Su plan era seguir bajando hasta Ushuaia y después subir por la ruta 40. Pasé una noche fascinada escuchando sus relatos de viajes, y a la mañana siguiente desplegué mis mapas y les di alguna información sobre la larga ruta 3.
Mientras buscaba los mapas encontré una vieja guía de la ruta 40. Amo mis guías de viaje, son mi manera de viajar desde casa. Pero, razoné, ellos la necesitan más. Es altamente dudoso que vaya a viajar por la ruta 40 en el mediano plazo, y en todo caso, si se diera el milagro, ya veré cómo conseguir otra. Así que volví a la mesa con un mapa patagónico y una guía de regalo.
“¿En serio?”, dijo Mark, “¿estás segura?”.

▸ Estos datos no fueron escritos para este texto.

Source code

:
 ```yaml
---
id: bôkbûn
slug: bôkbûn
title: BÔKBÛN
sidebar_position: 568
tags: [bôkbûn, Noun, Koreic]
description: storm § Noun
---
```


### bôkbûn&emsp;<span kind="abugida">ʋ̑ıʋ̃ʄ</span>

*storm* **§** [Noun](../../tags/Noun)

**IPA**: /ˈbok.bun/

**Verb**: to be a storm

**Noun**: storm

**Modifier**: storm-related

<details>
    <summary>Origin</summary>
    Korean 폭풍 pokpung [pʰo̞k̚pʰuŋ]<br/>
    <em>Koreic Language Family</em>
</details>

Dudé. Me cuesta desprenderme de los libros. Pero dije sí, llévenla, va a ser más útil en el camino que juntando polvo en el estante.
“¡Muchas gracias! Está buenísima”, dijo Mark, hojeándola. “Pero los dólares quedátelos vos”.
Y ahí estaban, entre las páginas: un fajo de billetes con la cara de Washington. No una fortuna, pero sí lo suficiente para un pasaje a Brasil (mi mente mide la plata en tramos de avión, aunque en realidad se vaya toda a pagar las deudas).
Ni idea cuánto tiempo llevaban ahí. Solía esconder plata en los libros cuando tenía ahorros, hace algunos años. Puede que esa guía de la ruta 40 haya pasado tres mudanzas con los billetes adentro. Y si no se me hubiera ocurrido hacerla circular, seguirían ahí por los siglos de los siglos.
“Comprate algo lindo”, dijo Sanne, muerta de risa.
Por ahora, me compré una linda historia. Todo lo que va, vuelve. Todo lo que se queda quieto se petrifica.